What’s more, Black didn’t coddle Kaye. She wasn’t afraid to let her heroine be less than perfect in action, as well as in personality. Despite the problems I had with the plot, I have to admit, I liked that most of the second conflict came about as a result of Kaye’s naive actions. She made a huge mistake, and there were serious consequences for it, not only for herself, but for others as well. Again, this is a nice break from the norm.
For all Kaye’s fucked-upness, though, I’d have to dub her buddy Corny as “Most Unexpected Paranormal Romance Character Ever”. Here’s this guy who’s physically unattractive (gasp!) and angry and daydreaming about shooting random people, and he becomes the heroine’s sidekick? And not only that, but he gets involved in a plot-relevant, emotionally and physically abusive relationship? Despite it being mostly an excuse to keep Kaye invested in the fate of the Unseelie court for the latter half of the story, I thought Black actually played this well enough to make it feel as though Corny got something of a character arc, too. That was pretty dark shit, though. Did not see that coming.
Black’s fae world had a wonderful feeling of unreality to it, as well. The faeries of her Unseelie Court are dark and twisted, violent and scary, and even the “good” ones have an – I guess we’ll call it “racist” – edge to them in their complete disregard for human life that takes the glittering, Disney-fied shine off them.
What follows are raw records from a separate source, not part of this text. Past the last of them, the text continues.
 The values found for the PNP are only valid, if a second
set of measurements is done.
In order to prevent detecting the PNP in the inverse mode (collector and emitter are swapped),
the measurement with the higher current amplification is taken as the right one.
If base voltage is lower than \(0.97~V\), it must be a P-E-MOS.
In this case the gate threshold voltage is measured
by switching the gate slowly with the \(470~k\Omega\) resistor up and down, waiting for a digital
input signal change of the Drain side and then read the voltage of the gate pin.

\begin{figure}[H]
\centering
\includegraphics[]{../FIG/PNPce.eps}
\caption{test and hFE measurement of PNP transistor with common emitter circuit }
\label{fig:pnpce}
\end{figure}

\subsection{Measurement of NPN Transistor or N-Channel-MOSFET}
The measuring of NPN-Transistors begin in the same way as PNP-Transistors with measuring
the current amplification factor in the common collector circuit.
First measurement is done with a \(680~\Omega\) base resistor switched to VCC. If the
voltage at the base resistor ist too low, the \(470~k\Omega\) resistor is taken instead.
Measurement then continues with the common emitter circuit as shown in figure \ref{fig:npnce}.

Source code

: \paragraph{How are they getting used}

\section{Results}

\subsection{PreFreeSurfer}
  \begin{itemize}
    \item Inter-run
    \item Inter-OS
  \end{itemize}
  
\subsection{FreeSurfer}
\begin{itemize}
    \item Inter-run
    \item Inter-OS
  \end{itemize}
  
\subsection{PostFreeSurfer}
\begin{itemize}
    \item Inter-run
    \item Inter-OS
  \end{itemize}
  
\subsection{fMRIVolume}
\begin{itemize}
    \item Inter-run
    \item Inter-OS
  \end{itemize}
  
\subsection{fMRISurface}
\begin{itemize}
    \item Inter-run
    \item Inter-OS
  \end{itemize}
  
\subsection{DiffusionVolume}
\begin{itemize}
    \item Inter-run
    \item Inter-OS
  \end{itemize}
These are gritty street faeries, who thrive in unexpected places – beneath the hills of a cemetery, in the polluted waters of a runoff stream beside the highway – and I loved that. In Black’s world, these very elemental, earthy creatures of legend aren’t confined to the country or the forest; they’re everywhere.
When it comes right down to it, I’m really, honestly enjoyed Tithe. Black’s world and characters were unique and memorable, and for me, at least, her writing was magical. And though I’m disappointed that much of the plot doesn’t hold up very well in hindsight, I’m no less a Black fan, nor am I looking any less forward to the next installment of the series.